Were you depressed?
I never went in and saw a professional to get diagnosed. Probably because I was afraid of what the diagnosis would be. So I don't know. I can tell you this. I was really looking forward to my vacations and getting out of Seattle and seeing the sun.
Living in Seattle is really hard. When those winter months hit, man, the days are super short. You get weeks at a time where you never see the sun. It's always rainy and cool. And that affects me. I'm a hardcore introvert, too, so that probably doesn't help. My family energizes me, but other people drain me.
What helped you turn the corner?
I had to change the way we were structured. When we first started the church, it was basically a small team of elders, and we all had to agree on every decision. Well, when you go multisite, and you've got dozens of elders, your structure has to change. Different guys need to make different decisions. We need to share the authority and the load. But in the absence of a good system, I was basically everyone's direct report. A couple of years ago, I got two new guys to join the executive eldership. They're godly, seasoned men. One runs a very large company, a Harvard business guy, and the other is a veteran pastor. They've been an absolute lifesaver. Before they came on, I had 18 direct reports, and that was just a couple years ago.
You're a strong personality. Was it hard for you to delegate and release some of the authority?

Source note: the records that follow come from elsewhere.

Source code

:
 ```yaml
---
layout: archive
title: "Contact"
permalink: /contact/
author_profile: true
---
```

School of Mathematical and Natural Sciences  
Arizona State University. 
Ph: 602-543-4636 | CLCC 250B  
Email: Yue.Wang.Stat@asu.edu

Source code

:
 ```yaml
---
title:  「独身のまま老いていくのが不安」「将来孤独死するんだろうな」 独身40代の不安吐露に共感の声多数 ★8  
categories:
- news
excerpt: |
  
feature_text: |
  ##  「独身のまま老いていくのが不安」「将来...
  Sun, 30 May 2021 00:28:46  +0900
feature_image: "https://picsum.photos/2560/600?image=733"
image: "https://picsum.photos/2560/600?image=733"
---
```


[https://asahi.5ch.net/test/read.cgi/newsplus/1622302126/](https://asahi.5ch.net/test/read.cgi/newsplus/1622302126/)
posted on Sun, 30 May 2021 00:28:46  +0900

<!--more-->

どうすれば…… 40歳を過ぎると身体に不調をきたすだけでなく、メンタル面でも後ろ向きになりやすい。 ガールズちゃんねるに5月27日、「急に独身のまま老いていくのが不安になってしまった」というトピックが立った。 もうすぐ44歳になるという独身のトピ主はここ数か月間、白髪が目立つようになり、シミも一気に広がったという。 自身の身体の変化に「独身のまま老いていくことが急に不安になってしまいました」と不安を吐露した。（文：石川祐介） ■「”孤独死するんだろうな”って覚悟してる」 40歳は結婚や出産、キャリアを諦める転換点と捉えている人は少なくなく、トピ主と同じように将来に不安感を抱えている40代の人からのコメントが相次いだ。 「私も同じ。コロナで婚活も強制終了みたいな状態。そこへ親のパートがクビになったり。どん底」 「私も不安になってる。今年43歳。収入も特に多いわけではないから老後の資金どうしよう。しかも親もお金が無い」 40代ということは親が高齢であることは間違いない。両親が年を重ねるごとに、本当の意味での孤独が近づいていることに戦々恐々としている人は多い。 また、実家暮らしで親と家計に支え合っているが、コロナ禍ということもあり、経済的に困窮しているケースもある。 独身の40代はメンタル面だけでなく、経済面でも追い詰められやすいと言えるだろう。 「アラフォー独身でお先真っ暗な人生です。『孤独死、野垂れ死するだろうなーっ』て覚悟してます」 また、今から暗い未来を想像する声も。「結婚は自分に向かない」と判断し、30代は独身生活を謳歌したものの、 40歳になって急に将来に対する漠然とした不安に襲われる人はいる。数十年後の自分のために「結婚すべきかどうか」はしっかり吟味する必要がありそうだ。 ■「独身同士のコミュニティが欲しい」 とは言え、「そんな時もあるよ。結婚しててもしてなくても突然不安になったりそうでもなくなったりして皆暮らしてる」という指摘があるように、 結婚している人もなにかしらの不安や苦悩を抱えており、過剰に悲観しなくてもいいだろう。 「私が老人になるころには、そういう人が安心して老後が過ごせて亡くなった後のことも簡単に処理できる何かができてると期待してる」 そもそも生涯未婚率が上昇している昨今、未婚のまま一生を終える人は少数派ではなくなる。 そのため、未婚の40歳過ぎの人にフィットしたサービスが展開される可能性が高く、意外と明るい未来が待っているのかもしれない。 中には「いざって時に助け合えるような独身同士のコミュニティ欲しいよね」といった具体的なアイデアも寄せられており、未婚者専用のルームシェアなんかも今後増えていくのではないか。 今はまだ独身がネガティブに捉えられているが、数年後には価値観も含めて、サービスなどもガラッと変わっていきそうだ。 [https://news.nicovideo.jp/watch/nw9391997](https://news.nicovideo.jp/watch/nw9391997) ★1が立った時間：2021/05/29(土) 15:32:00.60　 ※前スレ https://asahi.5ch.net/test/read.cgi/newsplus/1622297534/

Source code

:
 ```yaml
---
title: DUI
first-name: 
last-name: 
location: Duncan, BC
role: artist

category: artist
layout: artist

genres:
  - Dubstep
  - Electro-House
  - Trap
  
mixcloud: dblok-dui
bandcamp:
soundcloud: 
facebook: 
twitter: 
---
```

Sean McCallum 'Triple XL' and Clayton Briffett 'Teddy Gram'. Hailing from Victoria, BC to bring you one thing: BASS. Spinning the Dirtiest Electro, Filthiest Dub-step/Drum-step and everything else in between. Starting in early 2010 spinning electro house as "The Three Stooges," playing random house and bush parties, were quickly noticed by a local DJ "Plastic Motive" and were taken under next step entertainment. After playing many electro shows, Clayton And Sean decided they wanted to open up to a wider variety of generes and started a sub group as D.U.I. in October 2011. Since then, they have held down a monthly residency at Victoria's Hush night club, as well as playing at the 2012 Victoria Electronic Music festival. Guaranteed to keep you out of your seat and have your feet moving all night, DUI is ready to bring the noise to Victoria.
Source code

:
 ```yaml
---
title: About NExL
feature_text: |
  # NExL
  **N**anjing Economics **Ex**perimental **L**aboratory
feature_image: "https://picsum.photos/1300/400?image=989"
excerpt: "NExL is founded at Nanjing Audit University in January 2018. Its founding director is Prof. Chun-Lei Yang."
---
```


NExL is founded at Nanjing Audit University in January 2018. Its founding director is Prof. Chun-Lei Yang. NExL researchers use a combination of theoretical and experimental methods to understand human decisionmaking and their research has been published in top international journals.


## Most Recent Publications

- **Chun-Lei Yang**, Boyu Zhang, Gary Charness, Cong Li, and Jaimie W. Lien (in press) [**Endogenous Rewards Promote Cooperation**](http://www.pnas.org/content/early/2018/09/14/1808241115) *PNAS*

Not really. I come off as a wild-eyed, crazy prophet, but the truth is when I get up on the stage I'm trying to move tens of thousands of people. It takes a lot of energy to try and move that many people. But most of the time, I'm a father. I feel about the church like I do about my kids, and that's why, even though things have gotten hard, I stick it out. I genuinely love the people of the church and I feel very committed to them. In 1 Corinthians 4 Paul says that when he preached the gospel and people got saved, he became their spiritual father.
I feel like Mars Hill is a family. A lot of these people got saved here. They look to me as a spiritual father, and Dad's got to love, he's got to serve, and he's got to hang in there. But it can't be about Dad. It has to be about the kids and it has to be about the family. And if Dad doesn't have the help he needs, Dad's going to probably kill himself trying to take care of everything. If dad doesn't know how to organize it, because that's not Dad's strength, then Dad really needs some other Dads to come alongside and help him. And by God's grace, over the years, I think we've gotten better at doing that.
What would people be surprised to learn about you?
Like I say, being an introvert, I work from home most of the time so I can be around my five kids. I spend a lot of time at baseball games and track meets. I was at another baseball game last night, and I've got five or six more on Saturday alone. I'm a husband and father first. I've written most of my books, and done a lot of my research, while sitting in a chair at a little league game. And I love that. I love to take my kids. I love to support them. I love to sit on a bucket and play catcher and let my boys work on their curveball. All I've got is work and family. I have zero hobbies. I don't hunt. I don't fish. I don't have a motorcycle. I don't golf. It's just family and ministry. They take 100 percent of my time.